[Source texts of formatted documents]
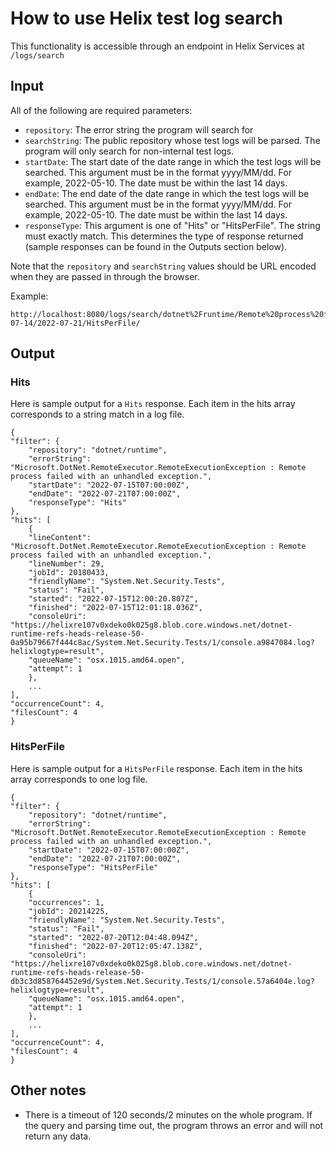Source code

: # How to use Helix test log search

This functionality is accessible through an endpoint in Helix Services at `/logs/search`

## Input

All of the following are required parameters:
- `repository`: The error string the program will search for
- `searchString`: The public repository whose test logs will be parsed. The program will only search for non-internal test logs.
- `startDate`: The start date of the date range in which the test logs will be searched. This argument must be in the format yyyy/MM/dd. For example, 2022-05-10. The date must be within the last 14 days.
- `endDate`: The end date of the date range in which the test logs will be searched. This argument must be in the format yyyy/MM/dd. For example, 2022-05-10. The date must be within the last 14 days.
- `responseType`: This argument is one of "Hits" or "HitsPerFile". The string must exactly match. This determines the type of response returned (sample responses can be found in the Outputs section below).

Note that the `repository` and `searchString` values should be URL encoded when they are passed in through the browser.

Example: 

    http://localhost:8080/logs/search/dotnet%2Fruntime/Remote%20process%20failed%20with%20an%20unhandled%20exception./2022-07-14/2022-07-21/HitsPerFile/

## Output

### Hits
Here is sample output for a `Hits` response. Each item in the hits array corresponds to a string match in a log file.

    {
    "filter": {
        "repository": "dotnet/runtime",
        "errorString": "Microsoft.DotNet.RemoteExecutor.RemoteExecutionException : Remote process failed with an unhandled exception.",
        "startDate": "2022-07-15T07:00:00Z",
        "endDate": "2022-07-21T07:00:00Z",
        "responseType": "Hits"
    },
    "hits": [
        {
        "lineContent": "Microsoft.DotNet.RemoteExecutor.RemoteExecutionException : Remote process failed with an unhandled exception.",
        "lineNumber": 29,
        "jobId": 20180433,
        "friendlyName": "System.Net.Security.Tests",
        "status": "Fail",
        "started": "2022-07-15T12:00:20.807Z",
        "finished": "2022-07-15T12:01:18.036Z",
        "consoleUri": "https://helixre107v0xdeko0k025g8.blob.core.windows.net/dotnet-runtime-refs-heads-release-50-0a95b79667f444c8ac/System.Net.Security.Tests/1/console.a9847084.log?helixlogtype=result",
        "queueName": "osx.1015.amd64.open",
        "attempt": 1
        },
        ...
    ],
    "occurrenceCount": 4,
    "filesCount": 4
    }


### HitsPerFile
Here is sample output for a `HitsPerFile`  response. Each item in the hits array corresponds to one log file.

    {
    "filter": {
        "repository": "dotnet/runtime",
        "errorString": "Microsoft.DotNet.RemoteExecutor.RemoteExecutionException : Remote process failed with an unhandled exception.",
        "startDate": "2022-07-15T07:00:00Z",
        "endDate": "2022-07-21T07:00:00Z",
        "responseType": "HitsPerFile"
    },
    "hits": [
        {
        "occurrences": 1,
        "jobId": 20214225,
        "friendlyName": "System.Net.Security.Tests",
        "status": "Fail",
        "started": "2022-07-20T12:04:48.094Z",
        "finished": "2022-07-20T12:05:47.138Z",
        "consoleUri": "https://helixre107v0xdeko0k025g8.blob.core.windows.net/dotnet-runtime-refs-heads-release-50-db3c3d858764452e9d/System.Net.Security.Tests/1/console.57a6404e.log?helixlogtype=result",
        "queueName": "osx.1015.amd64.open",
        "attempt": 1
        },
        ...
    ],
    "occurrenceCount": 4,
    "filesCount": 4
    }


## Other notes
- There is a timeout of 120 seconds/2 minutes on the whole program. If the query and parsing time out, the program throws an error and will not return any data.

→ **Work to be completed**: Retype each line of the data exactly, beginning with the first; include the line containing "non-internal test logs." and stop there, skipping every picture.

→ **Response box**:
Source code

: # How to use Helix test log search

This functionality is accessible through an endpoint in Helix Services at `/logs/search`

## Input

All of the following are required parameters:
- `repository`: The error string the program will search for
- `searchString`: The public repository whose test logs will be parsed. The program will only search for non-internal test logs.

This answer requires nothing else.